Collected data:
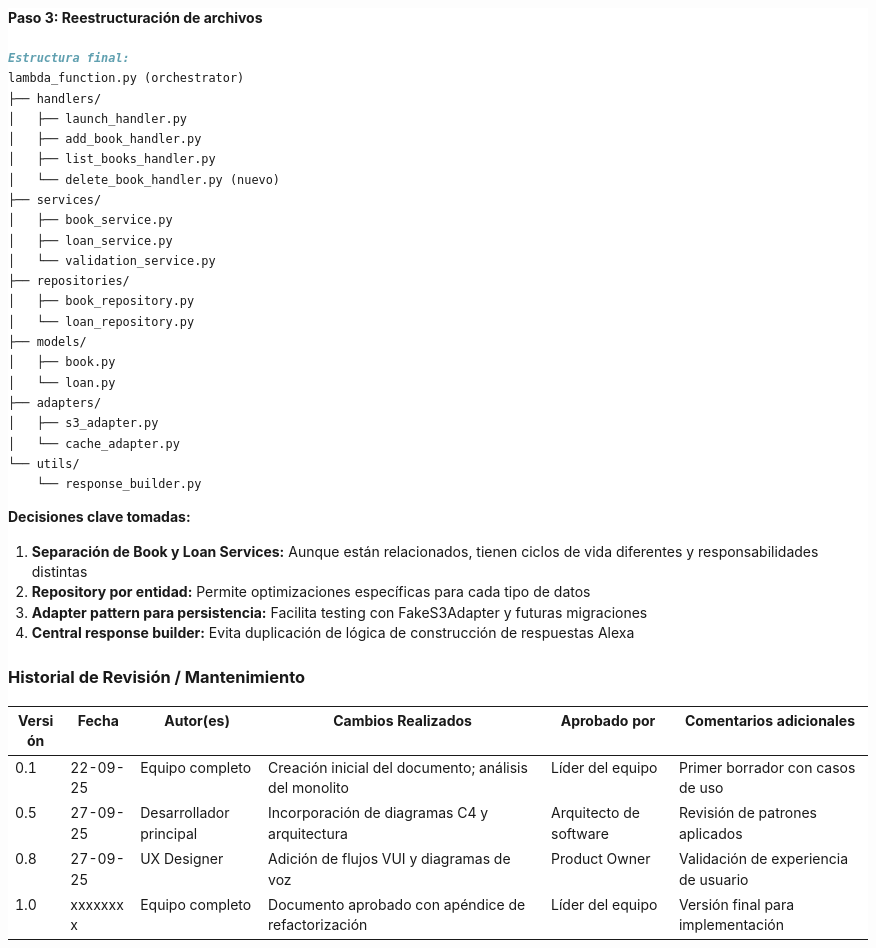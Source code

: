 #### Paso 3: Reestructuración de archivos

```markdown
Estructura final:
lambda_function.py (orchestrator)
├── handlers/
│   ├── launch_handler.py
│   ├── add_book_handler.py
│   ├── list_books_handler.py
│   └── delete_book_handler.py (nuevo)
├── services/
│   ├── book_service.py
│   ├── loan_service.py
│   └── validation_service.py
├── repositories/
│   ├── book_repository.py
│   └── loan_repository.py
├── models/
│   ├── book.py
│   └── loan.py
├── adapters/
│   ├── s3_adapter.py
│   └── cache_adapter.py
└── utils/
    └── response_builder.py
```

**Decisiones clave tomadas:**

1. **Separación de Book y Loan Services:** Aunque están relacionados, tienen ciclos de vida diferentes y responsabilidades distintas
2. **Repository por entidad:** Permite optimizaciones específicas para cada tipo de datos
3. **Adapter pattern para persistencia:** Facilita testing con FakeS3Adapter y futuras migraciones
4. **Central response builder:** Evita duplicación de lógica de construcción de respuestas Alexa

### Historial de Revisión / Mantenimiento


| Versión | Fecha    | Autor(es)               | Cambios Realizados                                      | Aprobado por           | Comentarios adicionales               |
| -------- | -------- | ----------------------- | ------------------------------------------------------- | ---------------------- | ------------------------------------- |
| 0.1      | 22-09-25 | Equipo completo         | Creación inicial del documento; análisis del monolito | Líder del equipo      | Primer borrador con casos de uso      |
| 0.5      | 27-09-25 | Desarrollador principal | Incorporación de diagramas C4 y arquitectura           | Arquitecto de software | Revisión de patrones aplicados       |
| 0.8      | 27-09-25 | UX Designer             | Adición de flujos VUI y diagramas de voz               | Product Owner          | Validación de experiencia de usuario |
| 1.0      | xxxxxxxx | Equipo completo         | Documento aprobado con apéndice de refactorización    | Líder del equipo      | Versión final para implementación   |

**Task goal**
Looking at the entries above, can you reproduce exactly the lines from the one that holds "### Historial de Revisión / Mantenimiento" through the one that holds "22-09-25 | Equipo", and only those?

**Worked solution**
### Historial de Revisión / Mantenimiento


| Versión | Fecha    | Autor(es)               | Cambios Realizados                                      | Aprobado por           | Comentarios adicionales               |
| -------- | -------- | ----------------------- | ------------------------------------------------------- | ---------------------- | ------------------------------------- |
| 0.1      | 22-09-25 | Equipo completo         | Creación inicial del documento; análisis del monolito | Líder del equipo      | Primer borrador con casos de uso      |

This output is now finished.